I Made My Own Tests Stricter. Half My Tier-1 Bots Got Demoted.

Half of my Tier 1 bots just got demoted by my own framework.

Two weeks ago, BearBullRadar had four Tier 1 bots on the home page. Today there are three. The math on that change is brutal: one demoted, one demoted, one held its rank by a hair, and one came back from Tier 2 through a path that didn't even exist nine days ago.

This week.

That's the window. The framework I built to catch overstated bots caught two of mine. Then I changed the rules so a third could come back. Then I changed the decision logic from binary to score-based, because the old logic was retiring bots that had cleared 5 of 7 tests strongly.

The framework worked. I just didn't enjoy what it told me.

Here's what I changed in the framework, what it cost me, and why I'm publishing this instead of pretending it didn't happen.

Why am I telling you this?

Most trading sites quietly retire failures and quietly promote winners. Validation-framework changes happen in private, if they happen at all. I'm publishing this in the same article that demoted half my flagship bots, because that's the only way to prove the framework wasn't designed to make my bots look good.

If the rules can be changed silently, the rules don't mean anything.

So I'm changing them out loud.

What you'll get in this article

The three new tests added in the past two weeks (Cluster-Removal, Random-Baseline, plus the retroactive sweep)
The score-based decision rule that replaced "any one fail = retired"
The trend-following alternative anchor that brought Der Wachter back
The result: who's in, who's out, who came back

Buckle up.

Test 6 — Cluster-Removal added

Sentry surprised me first.

The numbers in front of me looked perfect. +35.4% return. Sharpe 1.70. Max drawdown of just -3%. The cleanest backtest in BearBullRadar history.

Then I removed four days from the test. A four-day stretch in October 2025 when crypto liquidations went vertical.

Same bot. +11.2%.

Almost 70% of what looked like smooth alpha was the bot catching one chaotic event nobody could predict.

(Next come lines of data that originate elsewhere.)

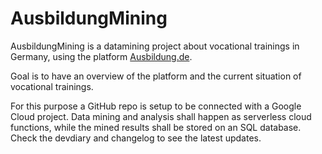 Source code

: # AusbildungMining

AusbildungMining is a datamining project about vocational trainings in Germany, using the platform [Ausbildung.de](https://www.ausbildung.de).

Goal is to have an overview of the platform and the current situation of vocational trainings.

For this purpose a GitHub repo is setup to be connected with a Google Cloud project. Data mining and analysis shall happen as serverless cloud functions, while the mined results shall be stored on an SQL database. Check the devdiary and changelog to see the latest updates. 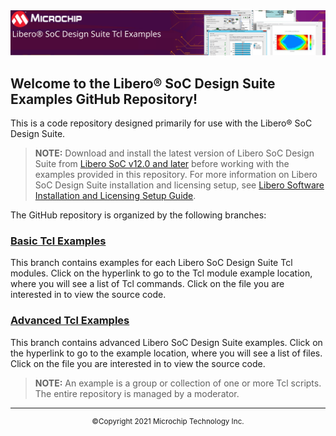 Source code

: <div class="header"align="center">
<img src="images/title.svg">
 </div>

## Welcome to the Libero&reg; SoC Design Suite Examples GitHub Repository!

This is a code repository designed primarily for use with the Libero&reg; SoC Design Suite. 

>**NOTE:** Download and install the latest version of Libero SoC Design Suite from [Libero SoC v12.0 and later](https://www.microsemi.com/product-directory/design-resources/1750-libero-soc#downloads) before working with the examples provided in this repository. For more information on Libero SoC Design Suite installation and licensing setup, see [Libero Software Installation and Licensing Setup Guide](https://www.microsemi.com/document-portal/doc_download/131602-libero-and-software-installation-and-licensing-setup-guide).

The GitHub repository is organized by the following branches:

### [Basic Tcl Examples](../../tree/basic_tcl_examples/README.md)

This branch contains examples for each Libero SoC Design Suite Tcl modules. Click on the hyperlink to go to the Tcl module example location, where you will see a list of Tcl commands. Click on the file you are interested in to view the source code.


### [Advanced Tcl Examples](../../tree/advanced_tcl_examples/README.md)

This branch contains advanced Libero SoC Design Suite examples. Click on the hyperlink to go to the example location, where you will see a list of files. Click on the file you are interested in to view the source code.


>**NOTE:** An example is a group or collection of one or more Tcl scripts. The entire repository is managed by a moderator.


<hr/>
<p align="center"><sup>&copy;Copyright 2021 Microchip Technology Inc.</sup></p>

That single result created Test 6 — the Cluster-Removal Stress Test. The setup is simple. We sort all profitable trade-days by size. We delete the top three "cluster days." We re-run the equity curve. If the headline shrinks more than 70%, the bot is concentrated regime-luck, not broad alpha.

Then I ran it retroactively on every BearBullRadar bot. The result was sobering.

Out of 10 testable bots, only two passed clean: Der Wachter (The Watchdog) and Basis Sentinel. Six came back CONCENTRATED. Their advertised alpha was, in plain English, three Tuesdays in disguise.

The Hopper's top three clusters: 89.9% of total profit. Alpha Hunter: 99.1%. Tri-Rotator: 94.6%. Rotator: 76.1%. Tactician: 58%. Pendle Yield-Curve, an alpha candidate I tested this week: came back concentrated too.

A backtest with great numbers can still be 70% built on three Tuesdays.

But cluster-concentration isn't the only way a backtest lies. There's a more sneaky failure mode.

Test 7 — Random-Baseline added

I almost shipped a bot that wasn't real.

The story: I tested four variants of an "event-aware" Sentry that adjusted around macro events. Fed days. CPI prints. FOMC. All four variants showed +15-20% Sharpe improvement vs the baseline.

I had the headline drafted: "Sentry now reads the macro calendar."

Then I ran one more check. I generated 100 fake-event sets. Same frequency. Random dates. Ran my "smart" event-aware bot on those fake calendars.

Same +15-20% lift.

The improvement wasn't from event-awareness. It was the volatility filter that came along for the ride. Real macro days happened to be high-vol days. So did random fake-event days. The volatility filter was the real source of edge, the event calendar was decoration.

That afternoon I closed the research line. No new bot.

That research project gave us Test 7 — the Random-Baseline Test. Take the bot's actual signal frequency. Generate 100 random-signal sets at the same frequency. Run them through the same backtest. Compare the bot's Sharpe to the 95th percentile of the random distribution. If the bot doesn't beat random noise at the same trade rate, it's not a signal.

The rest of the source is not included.